FOCUS – Visible jusqu’au 28 octobre prochain, la nouvelle exposition du musée de l’Ancien Évêché présente une mystérieuse bague ayant appartenu au dauphin Guigues VIII. Mais aussi le chemin pour le moins surprenant qu’a parcouru le joyau, avant qu’un Britannique ne la découvre par hasard.
La mystérieuse bague du dauphin Guigues VIII est en ce moment exposée au musée de l’Ancien Évêché. Le joyau et l’exposition qui lui est consacré sont visibles dès à présent et ce jusqu’au 28 octobre prochain.
Cette exposition arrive en même temps que les vingt ans du musée, comme le souligne Aymeric Perroy, directeur de la culture et du patrimoine du département de l’Isère. Voilà pourquoi il était « très important de pouvoir fêter cet anniversaire en relatant l’histoire du Dauphiné à travers cette magnifique bague et de pouvoir rappeler avec cette exposition que la mission première du musée est de faire connaître le patrimoine de l’Isère ».
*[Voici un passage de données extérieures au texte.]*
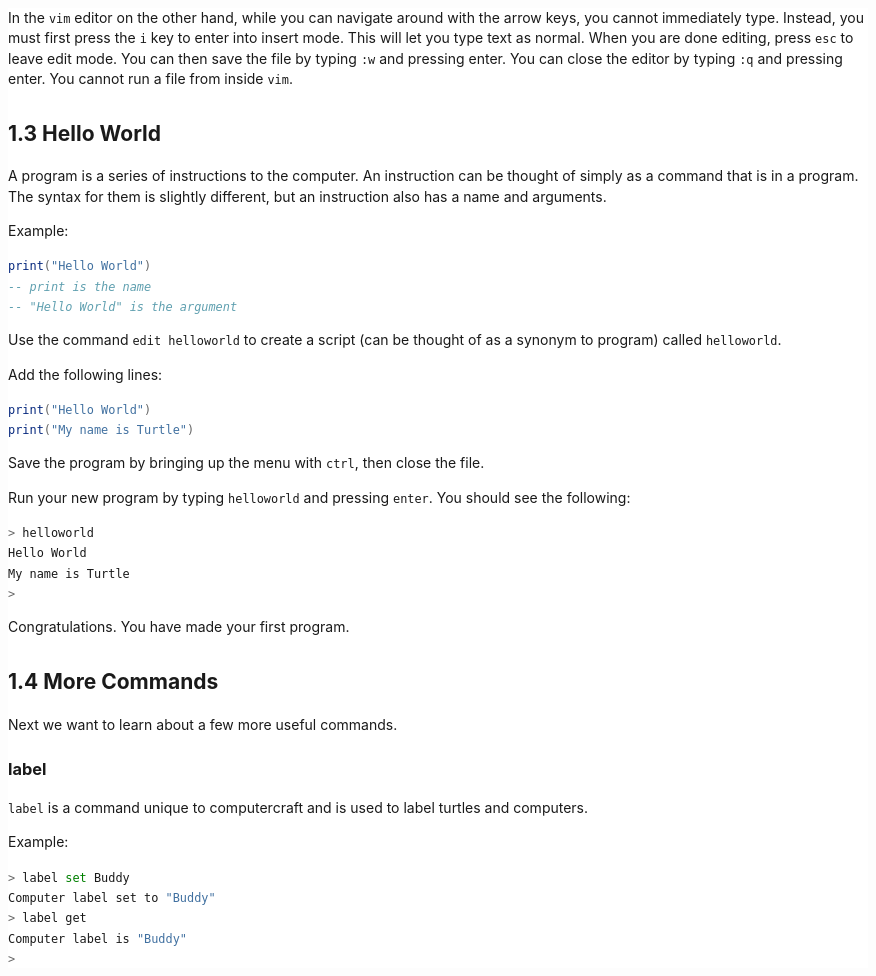 In the `vim` editor on the other hand, while you can navigate around with the
arrow keys, you cannot immediately type. Instead, you must first press the `i`
key to enter into insert mode. This will let you type text as normal. When you
are done editing, press `esc` to leave edit mode. You can then save the file by
typing `:w` and pressing enter. You can close the editor by typing `:q` and
pressing enter. You cannot run a file from inside `vim`.

## 1.3 Hello World

A program is a series of instructions to the computer. An instruction can be
thought of simply as a command that is in a program. The syntax for them is
slightly different, but an instruction also has a name and arguments.

Example:

```lua
print("Hello World")
-- print is the name
-- "Hello World" is the argument
```

Use the command `edit helloworld` to create a script (can be thought of as a
synonym to program) called `helloworld`.

Add the following lines:

```lua
print("Hello World")
print("My name is Turtle")
```

Save the program by bringing up the menu with `ctrl`, then close the file.

Run your new program by typing `helloworld` and pressing `enter`. You should see
the following:

```sh
> helloworld
Hello World
My name is Turtle
>
```

Congratulations. You have made your first program.

## 1.4 More Commands

Next we want to learn about a few more useful commands.

### label

`label` is a command unique to computercraft and is used to label turtles and
computers.

Example:

```sh
> label set Buddy
Computer label set to "Buddy"
> label get
Computer label is "Buddy"
>
```
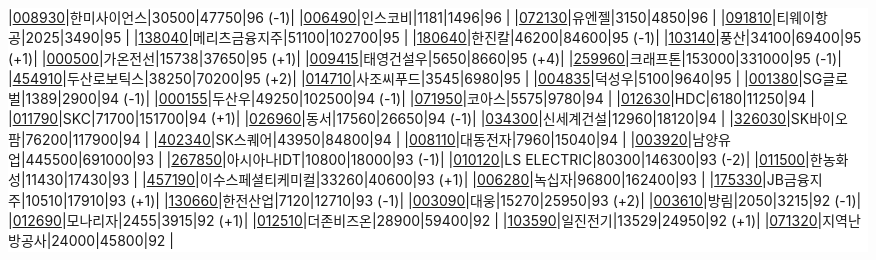 |[008930](https://finance.daum.net/quotes/A008930)|한미사이언스|30500|47750|96 (-1)|
|[006490](https://finance.daum.net/quotes/A006490)|인스코비|1181|1496|96 |
|[072130](https://finance.daum.net/quotes/A072130)|유엔젤|3150|4850|96 |
|[091810](https://finance.daum.net/quotes/A091810)|티웨이항공|2025|3490|95 |
|[138040](https://finance.daum.net/quotes/A138040)|메리츠금융지주|51100|102700|95 |
|[180640](https://finance.daum.net/quotes/A180640)|한진칼|46200|84600|95 (-1)|
|[103140](https://finance.daum.net/quotes/A103140)|풍산|34100|69400|95 (+1)|
|[000500](https://finance.daum.net/quotes/A000500)|가온전선|15738|37650|95 (+1)|
|[009415](https://finance.daum.net/quotes/A009415)|태영건설우|5650|8660|95 (+4)|
|[259960](https://finance.daum.net/quotes/A259960)|크래프톤|153000|331000|95 (-1)|
|[454910](https://finance.daum.net/quotes/A454910)|두산로보틱스|38250|70200|95 (+2)|
|[014710](https://finance.daum.net/quotes/A014710)|사조씨푸드|3545|6980|95 |
|[004835](https://finance.daum.net/quotes/A004835)|덕성우|5100|9640|95 |
|[001380](https://finance.daum.net/quotes/A001380)|SG글로벌|1389|2900|94 (-1)|
|[000155](https://finance.daum.net/quotes/A000155)|두산우|49250|102500|94 (-1)|
|[071950](https://finance.daum.net/quotes/A071950)|코아스|5575|9780|94 |
|[012630](https://finance.daum.net/quotes/A012630)|HDC|6180|11250|94 |
|[011790](https://finance.daum.net/quotes/A011790)|SKC|71700|151700|94 (+1)|
|[026960](https://finance.daum.net/quotes/A026960)|동서|17560|26650|94 (-1)|
|[034300](https://finance.daum.net/quotes/A034300)|신세계건설|12960|18120|94 |
|[326030](https://finance.daum.net/quotes/A326030)|SK바이오팜|76200|117900|94 |
|[402340](https://finance.daum.net/quotes/A402340)|SK스퀘어|43950|84800|94 |
|[008110](https://finance.daum.net/quotes/A008110)|대동전자|7960|15040|94 |
|[003920](https://finance.daum.net/quotes/A003920)|남양유업|445500|691000|93 |
|[267850](https://finance.daum.net/quotes/A267850)|아시아나IDT|10800|18000|93 (-1)|
|[010120](https://finance.daum.net/quotes/A010120)|LS ELECTRIC|80300|146300|93 (-2)|
|[011500](https://finance.daum.net/quotes/A011500)|한농화성|11430|17430|93 |
|[457190](https://finance.daum.net/quotes/A457190)|이수스페셜티케미컬|33260|40600|93 (+1)|
|[006280](https://finance.daum.net/quotes/A006280)|녹십자|96800|162400|93 |
|[175330](https://finance.daum.net/quotes/A175330)|JB금융지주|10510|17910|93 (+1)|
|[130660](https://finance.daum.net/quotes/A130660)|한전산업|7120|12710|93 (-1)|
|[003090](https://finance.daum.net/quotes/A003090)|대웅|15270|25950|93 (+2)|
|[003610](https://finance.daum.net/quotes/A003610)|방림|2050|3215|92 (-1)|
|[012690](https://finance.daum.net/quotes/A012690)|모나리자|2455|3915|92 (+1)|
|[012510](https://finance.daum.net/quotes/A012510)|더존비즈온|28900|59400|92 |
|[103590](https://finance.daum.net/quotes/A103590)|일진전기|13529|24950|92 (+1)|
|[071320](https://finance.daum.net/quotes/A071320)|지역난방공사|24000|45800|92 |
L’exposition est exceptionnelle à bien des égards, comme l’a expliqué Isabelle Lazier, conservatrice en chef du patrimoine du Musée de l’Ancien Évêché, lors de la présentation de l’exposition. Il ne reste en effet quasiment pas de vestiges du patrimoine matériel des dauphins viennois. De sorte que la découverte de cette bague par un Britannique a été une sacrée surprise.
Le bague princière, ayant appartenu au dauphin Viennois et comte d’Albon Guigues VIII, porte les marques d’une réalisation typique du XIVe siècle.
Pourquoi Guigues VIII – qui a vécu très peu de temps, de 1309 à 1333 – a‑t-il possédé un tel joyau ? Parce que le jeune homme, promis en mariage à la fille du roi, a très vite été appelé à rejoindre la cour de France.
Une découverte à peine croyable
Personne ne s’attendait à la découverte de cette bague en or fin sertie d’un camée d’agate. C’est lors d’un séjour à Paris, il y a une dizaine d’années, en faisant le tour des antiquaires avec ses petits-enfants, que Jeffrey Cadby, collectionneur britannique et historien de la joaillerie, l’a trouvée, comme il l’a lui-même raconté lors de la présentation de l’exposition.
Chez un petit antiquaire vendant principalement des armes d’époque, se trouvait une mince collection de bijoux : au milieu, la fameuse bague de Guigues VIII. Remarquant la singularité de cette bague, Jeffrey Cadby demanda immédiatement des informations sur sa provenance à l’antiquaire, qui resta très évasif.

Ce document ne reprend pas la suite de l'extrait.